When the Chiron Super Sport 300+ reached a top speed of 490 km/h on the Ehra Lessien speed ring in Germany in the summer of 2019, Bugatti specified that it was “the very last record attempt”. The Molsheim brand, then owned by the Volkswagen group, officially abandoned this type of goal after having already achieved several speed records (with the Veyron, Veyron Super Sport and Veyron Grand Sport Vitesse).
But Bugatti no longer belongs directly to the Volkswagen group and has changed direction (even if Porsche still holds 40% of the brand’s capital). Now supervised by Rimac boss Mate Rimac, the brand is once again interested in speed records: not only has the Mistral just become the fastest open car in the world at 453 km/h, but the Croatian has another goal more ambitious.
500 km/h
He has just declared in an interview with the English journalists from Top Gear that he dreamed of seeing a Bugatti reach a speed whose number “started with a 5”. He believes that tire technology has progressed a lot recently and would theoretically allow us to go even further in this type of record.
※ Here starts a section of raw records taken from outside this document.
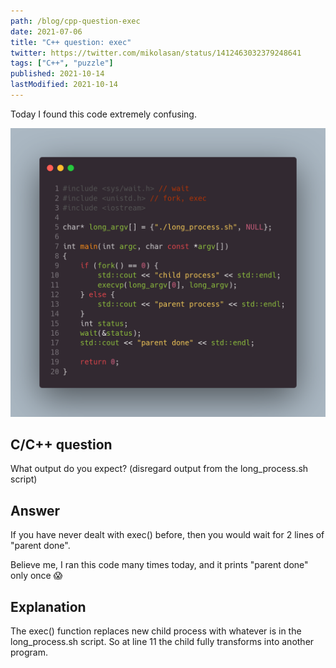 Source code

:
 ```yaml
---
path: /blog/cpp-question-exec
date: 2021-07-06
title: "C++ question: exec"
twitter: https://twitter.com/mikolasan/status/1412463032379248641
tags: ["C++", "puzzle"]
published: 2021-10-14
lastModified: 2021-10-14
---
```


Today I found this code extremely confusing.

![code with execvp](./cpp-question-exec.png)

## C/C++ question

What output do you expect? (disregard output from the long_process.sh script)

## Answer

If you have never dealt with exec() before, then you would wait for 2 lines of "parent done".

Believe me, I ran this code many times today, and it prints "parent done" only once 😱

## Explanation

The exec() function replaces new child process with whatever is in the long_process.sh script. So at line 11 the child fully transforms into another program. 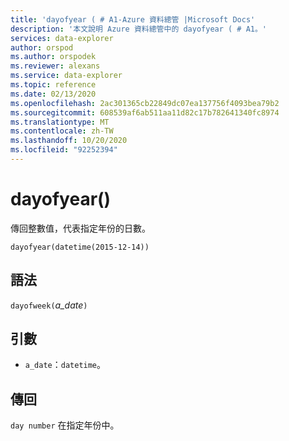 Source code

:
 ```yaml
---
title: 'dayofyear ( # A1-Azure 資料總管 |Microsoft Docs'
description: '本文說明 Azure 資料總管中的 dayofyear ( # A1。'
services: data-explorer
author: orspod
ms.author: orspodek
ms.reviewer: alexans
ms.service: data-explorer
ms.topic: reference
ms.date: 02/13/2020
ms.openlocfilehash: 2ac301365cb22849dc07ea137756f4093bea79b2
ms.sourcegitcommit: 608539af6ab511aa11d82c17b782641340fc8974
ms.translationtype: MT
ms.contentlocale: zh-TW
ms.lasthandoff: 10/20/2020
ms.locfileid: "92252394"
---
```

# <a name="dayofyear"></a>dayofyear()

傳回整數值，代表指定年份的日數。

```kusto
dayofyear(datetime(2015-12-14))
```

## <a name="syntax"></a>語法

`dayofweek(`*a_date*`)`

## <a name="arguments"></a>引數

* `a_date`：`datetime`。

## <a name="returns"></a>傳回

`day number` 在指定年份中。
The Tourbillon, replacing the Chiron, however seems less suited to very high speeds than the Chiron on paper: it has a 1000 horsepower naturally aspirated V16 while the Chiron Super Sport 300+ (the one which reached 490 km/h) had of a 1,600 horsepower W16. The Tourbillon produces well 1,800 horsepower in total maximum powerbut with the reinforcement of three electric motors which would probably be less efficient at more than 450 km/h.
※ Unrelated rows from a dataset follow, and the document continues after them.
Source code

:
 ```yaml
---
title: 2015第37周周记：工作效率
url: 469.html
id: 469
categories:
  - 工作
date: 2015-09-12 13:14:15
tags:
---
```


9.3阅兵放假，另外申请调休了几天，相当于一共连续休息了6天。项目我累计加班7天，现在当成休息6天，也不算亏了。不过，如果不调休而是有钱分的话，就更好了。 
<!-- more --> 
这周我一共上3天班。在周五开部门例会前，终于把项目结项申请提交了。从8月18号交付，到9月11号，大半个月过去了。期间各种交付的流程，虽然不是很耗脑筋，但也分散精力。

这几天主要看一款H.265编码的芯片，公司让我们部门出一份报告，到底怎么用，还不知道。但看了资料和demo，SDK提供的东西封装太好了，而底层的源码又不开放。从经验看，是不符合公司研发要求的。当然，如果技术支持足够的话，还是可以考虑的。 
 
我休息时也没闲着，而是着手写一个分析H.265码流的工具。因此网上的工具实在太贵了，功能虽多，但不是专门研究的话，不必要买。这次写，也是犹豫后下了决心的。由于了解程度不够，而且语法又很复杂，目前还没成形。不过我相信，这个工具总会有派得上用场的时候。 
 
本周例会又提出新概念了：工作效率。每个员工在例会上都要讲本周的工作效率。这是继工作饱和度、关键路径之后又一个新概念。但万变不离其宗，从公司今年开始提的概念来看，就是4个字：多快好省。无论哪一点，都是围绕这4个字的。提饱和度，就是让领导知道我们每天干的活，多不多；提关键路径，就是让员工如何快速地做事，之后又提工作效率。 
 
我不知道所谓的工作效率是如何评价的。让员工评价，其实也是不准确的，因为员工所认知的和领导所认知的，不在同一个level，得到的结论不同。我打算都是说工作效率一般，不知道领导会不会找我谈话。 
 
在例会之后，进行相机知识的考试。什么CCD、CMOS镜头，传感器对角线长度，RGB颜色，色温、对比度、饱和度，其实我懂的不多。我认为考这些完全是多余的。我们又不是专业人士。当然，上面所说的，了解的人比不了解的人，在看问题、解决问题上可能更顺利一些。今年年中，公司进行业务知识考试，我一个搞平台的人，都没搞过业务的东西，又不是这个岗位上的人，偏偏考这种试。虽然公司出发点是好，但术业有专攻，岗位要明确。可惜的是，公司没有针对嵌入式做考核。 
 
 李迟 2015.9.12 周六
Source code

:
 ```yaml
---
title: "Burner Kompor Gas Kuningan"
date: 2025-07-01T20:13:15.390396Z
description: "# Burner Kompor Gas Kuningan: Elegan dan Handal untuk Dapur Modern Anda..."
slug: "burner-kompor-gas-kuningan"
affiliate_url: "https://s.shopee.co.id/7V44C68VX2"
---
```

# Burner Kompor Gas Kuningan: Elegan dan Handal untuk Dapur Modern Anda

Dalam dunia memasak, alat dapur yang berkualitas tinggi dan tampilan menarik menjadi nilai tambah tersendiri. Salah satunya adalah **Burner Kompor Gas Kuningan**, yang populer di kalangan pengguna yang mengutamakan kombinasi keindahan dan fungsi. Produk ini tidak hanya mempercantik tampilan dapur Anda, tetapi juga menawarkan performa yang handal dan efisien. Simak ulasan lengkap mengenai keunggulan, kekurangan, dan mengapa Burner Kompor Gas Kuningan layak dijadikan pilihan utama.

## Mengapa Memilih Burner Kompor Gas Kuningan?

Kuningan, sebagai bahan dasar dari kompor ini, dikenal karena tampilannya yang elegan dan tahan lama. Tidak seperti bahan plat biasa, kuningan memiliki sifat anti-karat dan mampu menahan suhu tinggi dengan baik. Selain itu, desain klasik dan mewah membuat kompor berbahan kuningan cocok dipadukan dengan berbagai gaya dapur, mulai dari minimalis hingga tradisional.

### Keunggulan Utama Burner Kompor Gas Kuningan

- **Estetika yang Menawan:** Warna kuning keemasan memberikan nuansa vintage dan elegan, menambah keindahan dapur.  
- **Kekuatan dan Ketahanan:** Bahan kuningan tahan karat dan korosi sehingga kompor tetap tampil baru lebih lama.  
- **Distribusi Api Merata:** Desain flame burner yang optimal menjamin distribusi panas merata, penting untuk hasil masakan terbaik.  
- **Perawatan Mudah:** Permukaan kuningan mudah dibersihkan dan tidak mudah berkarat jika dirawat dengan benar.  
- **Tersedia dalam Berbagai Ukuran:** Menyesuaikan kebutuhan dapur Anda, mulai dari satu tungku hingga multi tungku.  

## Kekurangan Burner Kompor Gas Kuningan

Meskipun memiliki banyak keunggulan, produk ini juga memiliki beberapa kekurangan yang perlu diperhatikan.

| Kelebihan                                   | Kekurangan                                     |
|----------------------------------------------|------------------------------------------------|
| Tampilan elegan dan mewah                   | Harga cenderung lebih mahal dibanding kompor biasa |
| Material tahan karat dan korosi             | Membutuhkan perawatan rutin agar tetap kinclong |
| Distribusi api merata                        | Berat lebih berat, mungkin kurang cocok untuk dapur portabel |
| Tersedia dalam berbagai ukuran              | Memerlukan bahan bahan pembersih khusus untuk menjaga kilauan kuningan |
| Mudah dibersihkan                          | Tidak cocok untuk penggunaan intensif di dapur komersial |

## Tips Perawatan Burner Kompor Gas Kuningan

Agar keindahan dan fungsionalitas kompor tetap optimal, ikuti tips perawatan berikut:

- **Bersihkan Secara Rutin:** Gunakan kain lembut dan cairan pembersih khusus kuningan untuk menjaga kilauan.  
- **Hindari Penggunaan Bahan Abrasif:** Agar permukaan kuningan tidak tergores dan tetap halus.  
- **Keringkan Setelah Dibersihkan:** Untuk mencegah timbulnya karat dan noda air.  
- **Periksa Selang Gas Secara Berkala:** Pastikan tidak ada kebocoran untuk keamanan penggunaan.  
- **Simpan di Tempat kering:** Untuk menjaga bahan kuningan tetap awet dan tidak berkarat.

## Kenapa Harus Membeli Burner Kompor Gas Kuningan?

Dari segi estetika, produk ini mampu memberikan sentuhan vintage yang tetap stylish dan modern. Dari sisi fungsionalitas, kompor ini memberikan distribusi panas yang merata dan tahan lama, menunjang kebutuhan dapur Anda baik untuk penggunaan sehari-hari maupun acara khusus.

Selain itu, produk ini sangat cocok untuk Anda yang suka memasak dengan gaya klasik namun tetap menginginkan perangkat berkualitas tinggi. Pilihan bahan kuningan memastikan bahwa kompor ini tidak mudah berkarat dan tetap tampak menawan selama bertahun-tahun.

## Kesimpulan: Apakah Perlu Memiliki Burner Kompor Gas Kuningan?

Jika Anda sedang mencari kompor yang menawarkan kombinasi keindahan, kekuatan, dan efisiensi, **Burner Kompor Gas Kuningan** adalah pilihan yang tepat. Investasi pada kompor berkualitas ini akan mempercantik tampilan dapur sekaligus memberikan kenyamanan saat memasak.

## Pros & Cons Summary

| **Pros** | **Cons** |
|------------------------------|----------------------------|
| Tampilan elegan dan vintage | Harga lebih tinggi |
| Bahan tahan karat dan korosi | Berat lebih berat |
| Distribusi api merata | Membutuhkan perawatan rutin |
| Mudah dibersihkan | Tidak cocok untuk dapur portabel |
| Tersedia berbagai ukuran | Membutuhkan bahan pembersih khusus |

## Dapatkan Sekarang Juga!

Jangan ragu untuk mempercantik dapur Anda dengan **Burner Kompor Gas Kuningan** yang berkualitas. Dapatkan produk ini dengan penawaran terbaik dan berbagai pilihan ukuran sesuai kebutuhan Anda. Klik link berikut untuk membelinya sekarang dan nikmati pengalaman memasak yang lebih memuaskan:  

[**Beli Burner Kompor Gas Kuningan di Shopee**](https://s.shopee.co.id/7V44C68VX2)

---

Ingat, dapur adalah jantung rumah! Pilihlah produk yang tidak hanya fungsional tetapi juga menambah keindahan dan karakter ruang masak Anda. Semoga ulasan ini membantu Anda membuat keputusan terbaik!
Let us finally point out that according to the journalists from Challenge, the boss of the small French manufacturer Delage Laurent Tapie also aims to exceed 500 km/h with a new supercar marketed in 2028. Knowing that Koenigsegg and Hennessey – two small manufacturers of ultra supercars -powerful- are also seeking to reach this figure, we wonder who will be the first to exceed this new level.
457 km/h, the current record
Currently, the fastest car in the world officially remains the SSC Tuatara. Powered by a 1,750 horsepower twin-turbo V8, this American supercar hit the headlines in 2020 by announcing that it had reached 532 km/h in top speed in a record approved by the rules of the art… before finally admitting never having reached this figure. The Tuatara still managed to officially beat the speed record for road cars a little later, with the figure of 457 km/h (average speed of the two attempts in both directions of traffic as required by the record book ), beating the 447 km/h of the Koenigsegg Agera RS reached a few years earlier.
The 490 km/h claimed by the Bugatti Chiron Super Sport 300+ does not, however, serve as an official record, because they were only reached in one direction of traffic. At the time, the Molsheim manufacturer declared that it had not launched the car in the other direction of traffic due to fears of overheating of the tires, which were more sensitive to temperature rise due to the specificity of the asphalt. circuit.